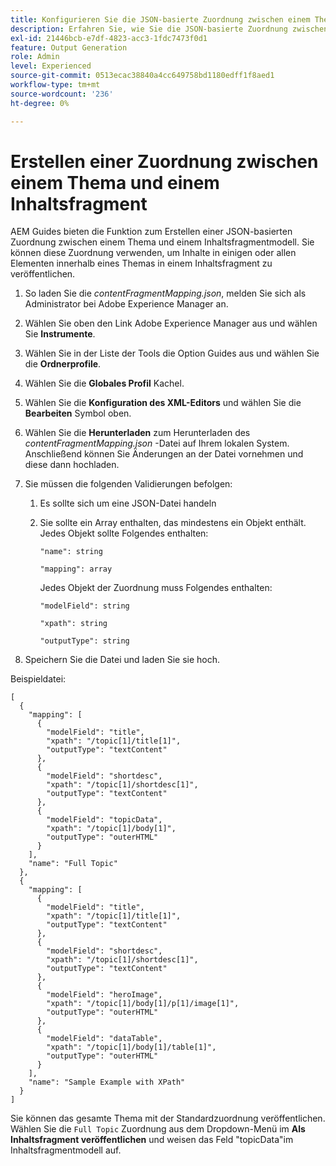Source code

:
 ```yaml
---
title: Konfigurieren Sie die JSON-basierte Zuordnung zwischen einem Thema und einem Inhaltsfragmentmodell.
description: Erfahren Sie, wie Sie die JSON-basierte Zuordnung zwischen einem Thema und einem Inhaltsfragmentmodell konfigurieren.
exl-id: 21446bcb-e7df-4823-acc3-1fdc7473f0d1
feature: Output Generation
role: Admin
level: Experienced
source-git-commit: 0513ecac38840a4cc649758bd1180edff1f8aed1
workflow-type: tm+mt
source-wordcount: '236'
ht-degree: 0%

---
```


# Erstellen einer Zuordnung zwischen einem Thema und einem Inhaltsfragment

AEM Guides bieten die Funktion zum Erstellen einer JSON-basierten Zuordnung zwischen einem Thema und einem Inhaltsfragmentmodell. Sie können diese Zuordnung verwenden, um Inhalte in einigen oder allen Elementen innerhalb eines Themas in einem Inhaltsfragment zu veröffentlichen.

1. So laden Sie die *contentFragmentMapping.json*, melden Sie sich als Administrator bei Adobe Experience Manager an.
1. Wählen Sie oben den Link Adobe Experience Manager aus und wählen Sie **Instrumente**.
1. Wählen Sie in der Liste der Tools die Option Guides aus und wählen Sie die **Ordnerprofile**.
1. Wählen Sie die **Globales Profil** Kachel.
1. Wählen Sie die **Konfiguration des XML-Editors** und wählen Sie die **Bearbeiten** Symbol oben.
1. Wählen Sie die **Herunterladen** zum Herunterladen des *contentFragmentMapping.json*  -Datei auf Ihrem lokalen System. Anschließend können Sie Änderungen an der Datei vornehmen und diese dann hochladen.

1. Sie müssen die folgenden Validierungen befolgen:

   1. Es sollte sich um eine JSON-Datei handeln
   2. Sie sollte ein Array enthalten, das mindestens ein Objekt enthält. Jedes Objekt sollte Folgendes enthalten:


      `"name": string `

      `"mapping": array`

      Jedes Objekt der Zuordnung muss Folgendes enthalten:

      `"modelField": string`

      `"xpath": string`

      `"outputType": string`
1. Speichern Sie die Datei und laden Sie sie hoch.

Beispieldatei:

```
[
  {
    "mapping": [
      {
        "modelField": "title",
        "xpath": "/topic[1]/title[1]",
        "outputType": "textContent"
      },
      {
        "modelField": "shortdesc",
        "xpath": "/topic[1]/shortdesc[1]",
        "outputType": "textContent"
      },
      {
        "modelField": "topicData",
        "xpath": "/topic[1]/body[1]",
        "outputType": "outerHTML"
      }
    ],
    "name": "Full Topic"
  },
  {
    "mapping": [
      {
        "modelField": "title",
        "xpath": "/topic[1]/title[1]",
        "outputType": "textContent"
      },
      {
        "modelField": "shortdesc",
        "xpath": "/topic[1]/shortdesc[1]",
        "outputType": "textContent"
      },
      {
        "modelField": "heroImage",
        "xpath": "/topic[1]/body[1]/p[1]/image[1]",
        "outputType": "outerHTML"
      },
      {
        "modelField": "dataTable",
        "xpath": "/topic[1]/body[1]/table[1]",
        "outputType": "outerHTML"
      }
    ],
    "name": "Sample Example with XPath"
  }
]
```

Sie können das gesamte Thema mit der Standardzuordnung veröffentlichen. Wählen Sie die `Full Topic` Zuordnung aus dem Dropdown-Menü im **Als Inhaltsfragment veröffentlichen** und weisen das Feld &quot;topicData&quot;im Inhaltsfragmentmodell auf.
────────────────
- Problem -
Give back every record exactly. Omit the pictures.

- Result -
Source code

:
 ```yaml
---
title: Konfigurieren Sie die JSON-basierte Zuordnung zwischen einem Thema und einem Inhaltsfragmentmodell.
description: Erfahren Sie, wie Sie die JSON-basierte Zuordnung zwischen einem Thema und einem Inhaltsfragmentmodell konfigurieren.
exl-id: 21446bcb-e7df-4823-acc3-1fdc7473f0d1
feature: Output Generation
role: Admin
level: Experienced
source-git-commit: 0513ecac38840a4cc649758bd1180edff1f8aed1
workflow-type: tm+mt
source-wordcount: '236'
ht-degree: 0%

---
```


# Erstellen einer Zuordnung zwischen einem Thema und einem Inhaltsfragment

AEM Guides bieten die Funktion zum Erstellen einer JSON-basierten Zuordnung zwischen einem Thema und einem Inhaltsfragmentmodell. Sie können diese Zuordnung verwenden, um Inhalte in einigen oder allen Elementen innerhalb eines Themas in einem Inhaltsfragment zu veröffentlichen.

1. So laden Sie die *contentFragmentMapping.json*, melden Sie sich als Administrator bei Adobe Experience Manager an.
1. Wählen Sie oben den Link Adobe Experience Manager aus und wählen Sie **Instrumente**.
1. Wählen Sie in der Liste der Tools die Option Guides aus und wählen Sie die **Ordnerprofile**.
1. Wählen Sie die **Globales Profil** Kachel.
1. Wählen Sie die **Konfiguration des XML-Editors** und wählen Sie die **Bearbeiten** Symbol oben.
1. Wählen Sie die **Herunterladen** zum Herunterladen des *contentFragmentMapping.json*  -Datei auf Ihrem lokalen System. Anschließend können Sie Änderungen an der Datei vornehmen und diese dann hochladen.

1. Sie müssen die folgenden Validierungen befolgen:

   1. Es sollte sich um eine JSON-Datei handeln
   2. Sie sollte ein Array enthalten, das mindestens ein Objekt enthält. Jedes Objekt sollte Folgendes enthalten:


      `"name": string `

      `"mapping": array`

      Jedes Objekt der Zuordnung muss Folgendes enthalten:

      `"modelField": string`

      `"xpath": string`

      `"outputType": string`
1. Speichern Sie die Datei und laden Sie sie hoch.

Beispieldatei:

```
[
  {
    "mapping": [
      {
        "modelField": "title",
        "xpath": "/topic[1]/title[1]",
        "outputType": "textContent"
      },
      {
        "modelField": "shortdesc",
        "xpath": "/topic[1]/shortdesc[1]",
        "outputType": "textContent"
      },
      {
        "modelField": "topicData",
        "xpath": "/topic[1]/body[1]",
        "outputType": "outerHTML"
      }
    ],
    "name": "Full Topic"
  },
  {
    "mapping": [
      {
        "modelField": "title",
        "xpath": "/topic[1]/title[1]",
        "outputType": "textContent"
      },
      {
        "modelField": "shortdesc",
        "xpath": "/topic[1]/shortdesc[1]",
        "outputType": "textContent"
      },
      {
        "modelField": "heroImage",
        "xpath": "/topic[1]/body[1]/p[1]/image[1]",
        "outputType": "outerHTML"
      },
      {
        "modelField": "dataTable",
        "xpath": "/topic[1]/body[1]/table[1]",
        "outputType": "outerHTML"
      }
    ],
    "name": "Sample Example with XPath"
  }
]
```

Sie können das gesamte Thema mit der Standardzuordnung veröffentlichen. Wählen Sie die `Full Topic` Zuordnung aus dem Dropdown-Menü im **Als Inhaltsfragment veröffentlichen** und weisen das Feld &quot;topicData&quot;im Inhaltsfragmentmodell auf.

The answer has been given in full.